Every January 1 (or darn close!), I take a moment to look ahead to stories I’d like to report during the New Year. I don’t often get my wishes—Trump is still in the White House, and Robert Mueller hasn’t found the connection between Russian money and our local anti-immigrant rallies yet. Sometimes, though, I do come close: from my 2018 Wish List, we saw Gene Abdallah denied a seat on the Board of Pardons and Paroles, and while women didn’t win a majority of Legislative seats, women do constitute a majority of the non-incumbent Democrats headed to Pierre!

Past DFP/MT Wish Lists:
Eleven years of jump-off points to alternative South Dakota futures!

2018
2017
2016
2015
2014
2013: no list! Distracted by trip to France!
2012
2011
2010
 2009
2008
 2007

So let’s go, 2019! What do you have for us?

1. Noem Names Venhuizen Secretary of Education (Pierre, May 10): Governor Kristi Noem named policy advisor Tony Venhuizen as her permanent Secretary of Education today. Venhuizen takes over immediately for Ben Jones, whom Noem appointed as an interim caretaker while Venhuizen coordinated strategy for Noem during her first Session as Governor. “After keeping Rhoden in line during Session,” said Noem, “Venhuizen proved he’s ready to handle the education establishment.”

2. Rhoden Out, Lavallee In (Union Center, May 9): Larry Rhoden announced his resignation from the position of lieutenant governor. Often short-tempered while presiding over the 2019 Senate and heard physically threatening legislators who objected to his rulings from the chair, Rhoden was rumored by multiple Pierre insiders to be chafing in his subordinate role to an autocratic governor. Mere minutes after Rhoden sent his announcement to the media, Governor Noem announced she is choosing Michelle Lavallee as her new lieutenant. Lavallee is a lifelong Republican but registered as a Democrat last year to serve as Democrat Billie Sutton’s running mate. “Lavallee understands that party doesn’t matter,” said Noem. “She also knows how to set her agenda aside and follow her leader.”
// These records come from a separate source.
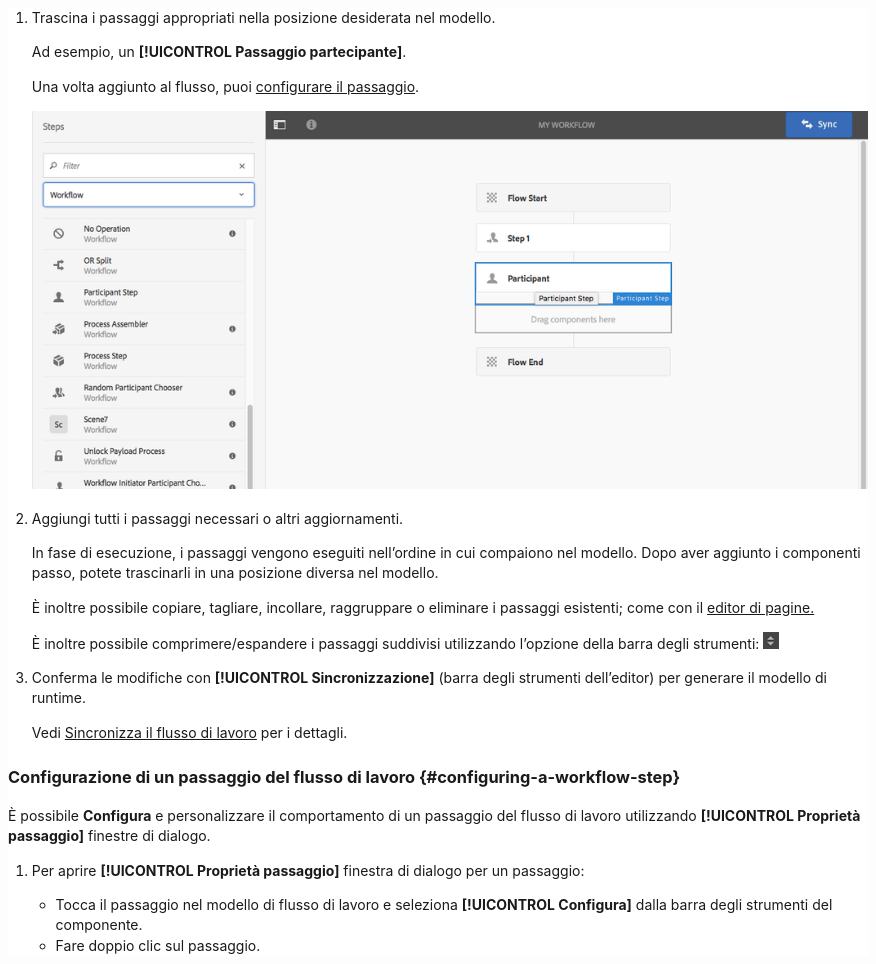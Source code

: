 1. Trascina i passaggi appropriati nella posizione desiderata nel modello.

   Ad esempio, un **[!UICONTROL Passaggio partecipante]**.

   Una volta aggiunto al flusso, puoi [configurare il passaggio](#configuring-a-workflow-step).

   ![wf-03](assets/wf-03.png)

1. Aggiungi tutti i passaggi necessari o altri aggiornamenti.

   In fase di esecuzione, i passaggi vengono eseguiti nell’ordine in cui compaiono nel modello. Dopo aver aggiunto i componenti passo, potete trascinarli in una posizione diversa nel modello.

   È inoltre possibile copiare, tagliare, incollare, raggruppare o eliminare i passaggi esistenti; come con il [editor di pagine.](/help/sites-authoring/editing-content.md)

   È inoltre possibile comprimere/espandere i passaggi suddivisi utilizzando l’opzione della barra degli strumenti: ![wf-comprimere-expand-toolbar-icon](assets/wf-collapseexpand-toolbar-icon.png)

1. Conferma le modifiche con **[!UICONTROL Sincronizzazione]** (barra degli strumenti dell’editor) per generare il modello di runtime.

   Vedi [Sincronizza il flusso di lavoro](#sync-your-workflow-generate-a-runtime-model) per i dettagli.

### Configurazione di un passaggio del flusso di lavoro {#configuring-a-workflow-step}

È possibile **Configura** e personalizzare il comportamento di un passaggio del flusso di lavoro utilizzando **[!UICONTROL Proprietà passaggio]** finestre di dialogo.

1. Per aprire **[!UICONTROL Proprietà passaggio]** finestra di dialogo per un passaggio:

   * Tocca il passaggio nel modello di flusso di lavoro e seleziona **[!UICONTROL Configura]** dalla barra degli strumenti del componente.
   * Fare doppio clic sul passaggio.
3. TransCanada Cancels Keystone XL (Calgary, Alberta, October 6): TransCanada confirmed what a summer of inaction and low oil prices indicated: the Canadian pipeline company will not build the Keystone XL pipeline to ship tar sands oil across the Great Plains. “Too much supply, demand going slack, the rest of the world mobilizing against climate change—the business case fell out from under Keystone XL,” admitted TransCanada CEO Russ Girling.

4. Federal Court Annuls South Dakota Abortion Restrictions (Sioux Falls, September 22): A federal court granted summary judgment to plaintiffs seeking to overturn waiting periods and other restrictions on abortion passed by the Legislature in 2011. The judge said plaintiffs were entitled to summary judgment after Attorney General Jason Ravnsborg repeatedly failed to file briefs and motions on time. In a sternly worded ruling, the judge wrote, “The incompetence that has left this court and the plaintiffs waiting is as intolerable as the state’s waiting periods on abortion are misogynist and unconstitutional.”

Paul Erickson and Maria Butina, singing. ABC News, 2018.08.28.
Paul Erickson and Maria Butina, singing. ABC News, 2018.08.28.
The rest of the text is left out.